**THE PROBLEM**
The answer must be one number: the count of lines in the data below that include "json".

Pictures paired with source code:
■ ■ ■ ■

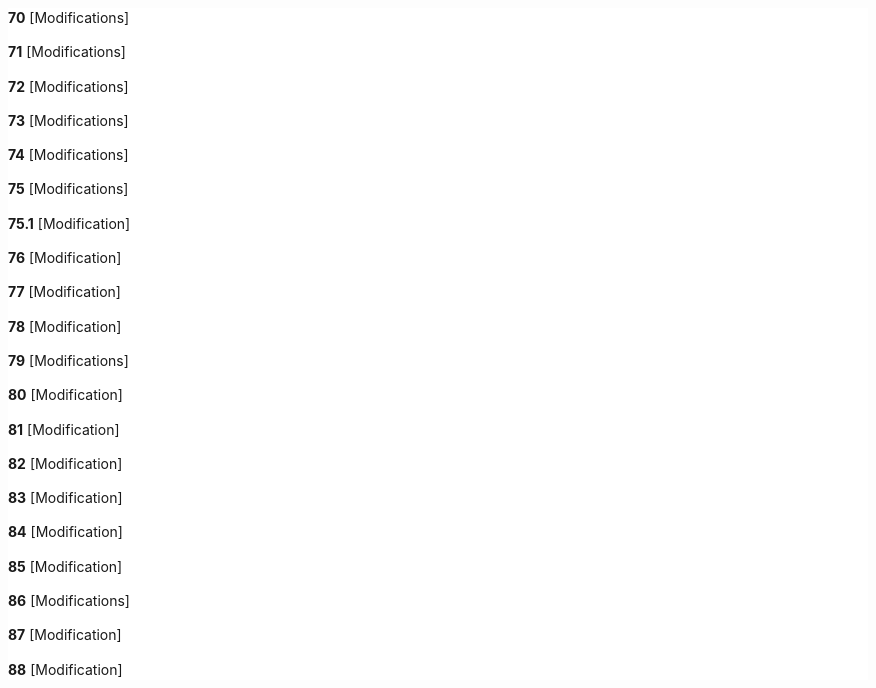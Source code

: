 **70** [Modifications]



**71** [Modifications]



**72** [Modifications]



**73** [Modifications]



**74** [Modifications]



**75** [Modifications]



**75.1** [Modification]



**76** [Modification]



**77** [Modification]



**78** [Modification]



**79** [Modifications]



**80** [Modification]



**81** [Modification]



**82** [Modification]



**83** [Modification]



**84** [Modification]



**85** [Modification]



**86** [Modifications]



**87** [Modification]



**88** [Modification]
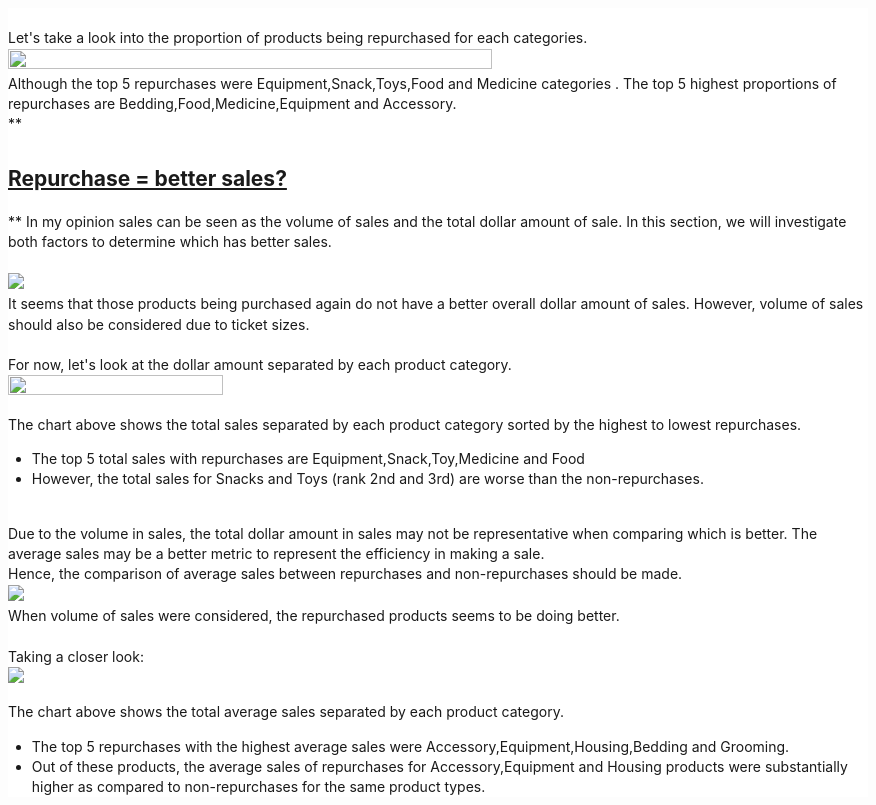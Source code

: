 <br  />
Let's take a look into the proportion of products being repurchased for each categories.
<br  /> <img src = 'https://github.com/cmong007/retailcasestudy/assets/135245393/c3563979-00b8-47ba-9fbe-886693780da2' height="75%"  width="75%" >
<br  />
Although the top 5 repurchases were Equipment,Snack,Toys,Food and Medicine categories . The top 5 highest proportions of repurchases are Bedding,Food,Medicine,Equipment and Accessory.
<br  />
**<h2><ins> Repurchase = better sales?  </ins></h2>**
In my opinion sales can be seen as the volume of sales and the total dollar amount of sale. In this section, we will investigate both factors to determine which has better sales.
<br  />
<br  />
<img src='https://github.com/cmong007/retailcasestudy/assets/135245393/ebd3c1fe-fbe8-4d8c-8133-e5e63efb0658'>
<br  />
It seems that those products being purchased again do not have a better overall dollar amount of sales. However, volume of sales should also be considered due to ticket sizes.
<br  />
<br  />
For now, let's look at the dollar amount separated by each product category.
<img src = 'https://github.com/cmong007/retailcasestudy/assets/135245393/a4fd9a02-15c5-4589-ab4c-74ac937f4937' height="30%" width="50%" >
<br  />

The chart above shows the total sales separated by each product category sorted by the highest to lowest repurchases. 
  - The top 5 total sales with repurchases are Equipment,Snack,Toy,Medicine and Food
  - However, the total sales for Snacks and Toys (rank 2nd and 3rd) are worse than the non-repurchases.

<br  />
Due to the volume in sales, the total dollar amount in sales may not be representative when comparing which is better. The average sales may be a better metric to represent the efficiency in making a sale.
<br  />
Hence, the comparison of average sales between repurchases and non-repurchases should be made.
<br  />
<img src='https://github.com/cmong007/retailcasestudy/assets/135245393/b8de215a-6e6e-4a61-8d98-4e8d210c9a5e' >
<br  />
When volume of sales were considered, the repurchased products seems to be doing better.
<br  />
<br  />
Taking a closer look:
<br  />
<img src = 'https://github.com/cmong007/retailcasestudy/assets/135245393/35a5483f-b50a-457b-bc32-c5a9c0d1b3e8' width="50%">
<br  />

The chart above shows the total average sales separated by each product category. 
  - The top 5 repurchases with the highest average sales were Accessory,Equipment,Housing,Bedding and Grooming. 
  - Out of these products, the average sales of repurchases for Accessory,Equipment and Housing products were substantially higher as compared to non-repurchases for the same product types.  
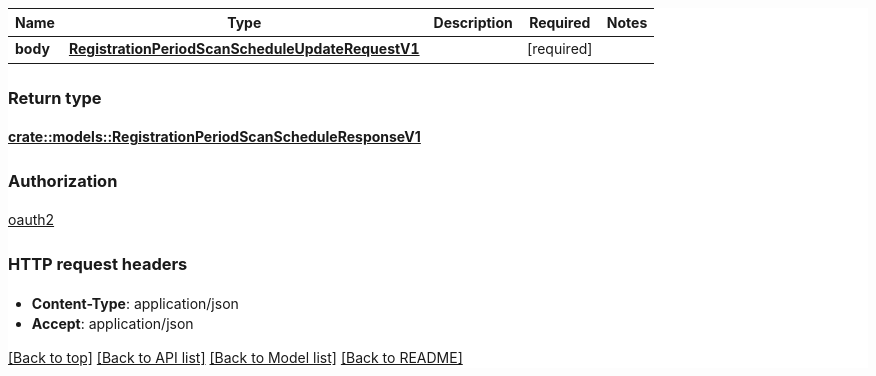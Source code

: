 
Name | Type | Description  | Required | Notes
------------- | ------------- | ------------- | ------------- | -------------
**body** | [**RegistrationPeriodScanScheduleUpdateRequestV1**](RegistrationPeriodScanScheduleUpdateRequestV1.md) |  | [required] |

### Return type

[**crate::models::RegistrationPeriodScanScheduleResponseV1**](registration.ScanScheduleResponseV1.md)

### Authorization

[oauth2](../README.md#oauth2)

### HTTP request headers

- **Content-Type**: application/json
- **Accept**: application/json

[[Back to top]](#) [[Back to API list]](../README.md#documentation-for-api-endpoints) [[Back to Model list]](../README.md#documentation-for-models) [[Back to README]](../README.md)

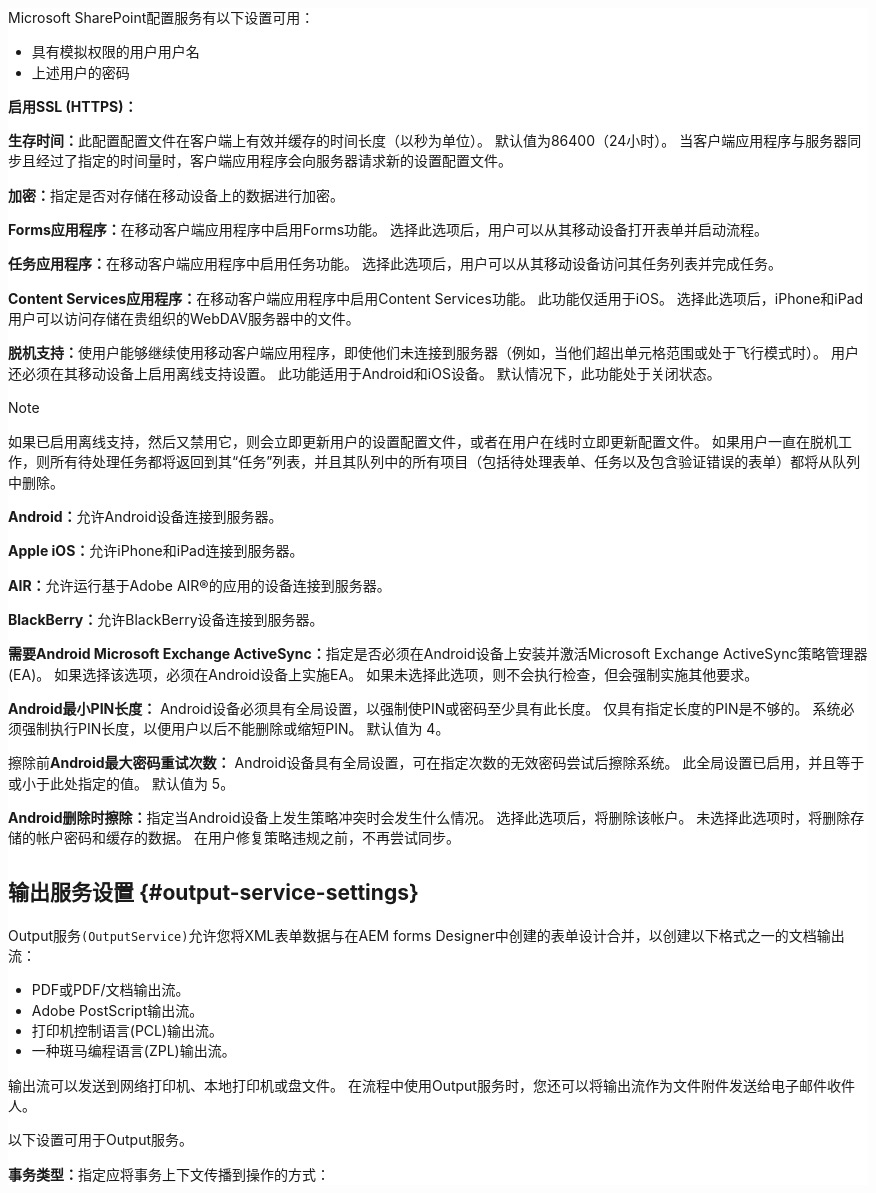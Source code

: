 Microsoft SharePoint配置服务有以下设置可用：

* 具有模拟权限的用户用户名
* 上述用户的密码

**启用SSL (HTTPS)：**

**生存时间：**&#x200B;此配置配置文件在客户端上有效并缓存的时间长度（以秒为单位）。 默认值为86400（24小时）。 当客户端应用程序与服务器同步且经过了指定的时间量时，客户端应用程序会向服务器请求新的设置配置文件。

**加密：**&#x200B;指定是否对存储在移动设备上的数据进行加密。

**Forms应用程序：**&#x200B;在移动客户端应用程序中启用Forms功能。 选择此选项后，用户可以从其移动设备打开表单并启动流程。

**任务应用程序：**&#x200B;在移动客户端应用程序中启用任务功能。 选择此选项后，用户可以从其移动设备访问其任务列表并完成任务。

**Content Services应用程序：**&#x200B;在移动客户端应用程序中启用Content Services功能。 此功能仅适用于iOS。 选择此选项后，iPhone和iPad用户可以访问存储在贵组织的WebDAV服务器中的文件。

**脱机支持：**&#x200B;使用户能够继续使用移动客户端应用程序，即使他们未连接到服务器（例如，当他们超出单元格范围或处于飞行模式时）。 用户还必须在其移动设备上启用离线支持设置。 此功能适用于Android和iOS设备。 默认情况下，此功能处于关闭状态。

>[!NOTE]
>
>如果已启用离线支持，然后又禁用它，则会立即更新用户的设置配置文件，或者在用户在线时立即更新配置文件。 如果用户一直在脱机工作，则所有待处理任务都将返回到其“任务”列表，并且其队列中的所有项目（包括待处理表单、任务以及包含验证错误的表单）都将从队列中删除。

**Android：**&#x200B;允许Android设备连接到服务器。

**Apple iOS：**&#x200B;允许iPhone和iPad连接到服务器。

**AIR：**&#x200B;允许运行基于Adobe AIR®的应用的设备连接到服务器。

**BlackBerry：**&#x200B;允许BlackBerry设备连接到服务器。

**需要Android Microsoft Exchange ActiveSync：**&#x200B;指定是否必须在Android设备上安装并激活Microsoft Exchange ActiveSync策略管理器(EA)。 如果选择该选项，必须在Android设备上实施EA。 如果未选择此选项，则不会执行检查，但会强制实施其他要求。

**Android最小PIN长度：** Android设备必须具有全局设置，以强制使PIN或密码至少具有此长度。 仅具有指定长度的PIN是不够的。 系统必须强制执行PIN长度，以便用户以后不能删除或缩短PIN。 默认值为 4。

擦除前&#x200B;**Android最大密码重试次数：** Android设备具有全局设置，可在指定次数的无效密码尝试后擦除系统。 此全局设置已启用，并且等于或小于此处指定的值。 默认值为 5。

**Android删除时擦除：**&#x200B;指定当Android设备上发生策略冲突时会发生什么情况。 选择此选项后，将删除该帐户。 未选择此选项时，将删除存储的帐户密码和缓存的数据。 在用户修复策略违规之前，不再尝试同步。

## 输出服务设置 {#output-service-settings}

Output服务`(OutputService)`允许您将XML表单数据与在AEM forms Designer中创建的表单设计合并，以创建以下格式之一的文档输出流：

* PDF或PDF/文档输出流。
* Adobe PostScript输出流。
* 打印机控制语言(PCL)输出流。
* 一种斑马编程语言(ZPL)输出流。

输出流可以发送到网络打印机、本地打印机或盘文件。 在流程中使用Output服务时，您还可以将输出流作为文件附件发送给电子邮件收件人。

以下设置可用于Output服务。

**事务类型：**&#x200B;指定应将事务上下文传播到操作的方式：
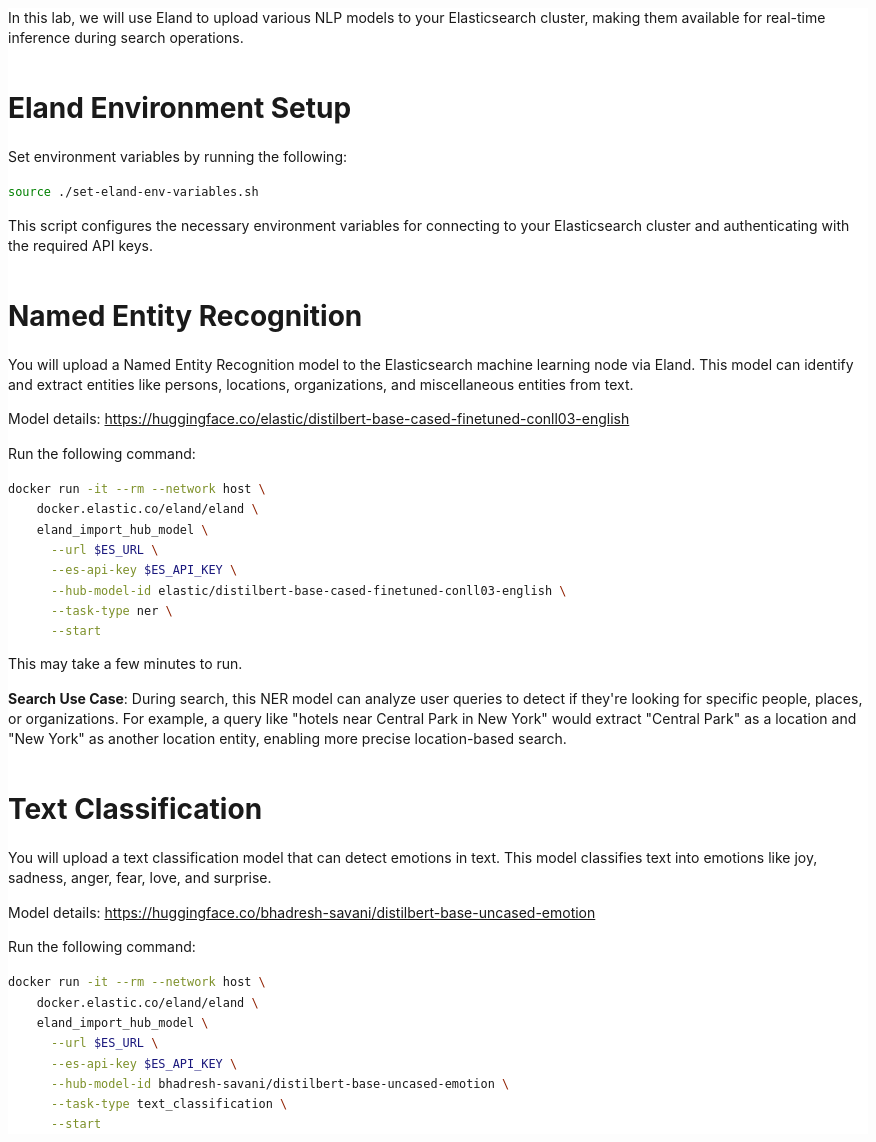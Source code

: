 In this lab, we will use Eland to upload various NLP models to your Elasticsearch cluster, making them available for real-time inference during search operations.

Eland Environment Setup
===

Set environment variables by running the following:

```bash
source ./set-eland-env-variables.sh
```

This script configures the necessary environment variables for connecting to your Elasticsearch cluster and authenticating with the required API keys.

Named Entity Recognition
===

You will upload a Named Entity Recognition model to the Elasticsearch machine learning node via Eland. This model can identify and extract entities like persons, locations, organizations, and miscellaneous entities from text.

Model details: https://huggingface.co/elastic/distilbert-base-cased-finetuned-conll03-english

Run the following command:
```bash
docker run -it --rm --network host \
    docker.elastic.co/eland/eland \
    eland_import_hub_model \
      --url $ES_URL \
      --es-api-key $ES_API_KEY \
      --hub-model-id elastic/distilbert-base-cased-finetuned-conll03-english \
      --task-type ner \
      --start
```

This may take a few minutes to run.

**Search Use Case**: During search, this NER model can analyze user queries to detect if they're looking for specific people, places, or organizations. For example, a query like "hotels near Central Park in New York" would extract "Central Park" as a location and "New York" as another location entity, enabling more precise location-based search.

Text Classification
===

You will upload a text classification model that can detect emotions in text. This model classifies text into emotions like joy, sadness, anger, fear, love, and surprise.

Model details: https://huggingface.co/bhadresh-savani/distilbert-base-uncased-emotion

Run the following command:
```bash
docker run -it --rm --network host \
    docker.elastic.co/eland/eland \
    eland_import_hub_model \
      --url $ES_URL \
      --es-api-key $ES_API_KEY \
      --hub-model-id bhadresh-savani/distilbert-base-uncased-emotion \
      --task-type text_classification \
      --start
```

■ ■ ■ ■

**OUTPUT BELOW**
2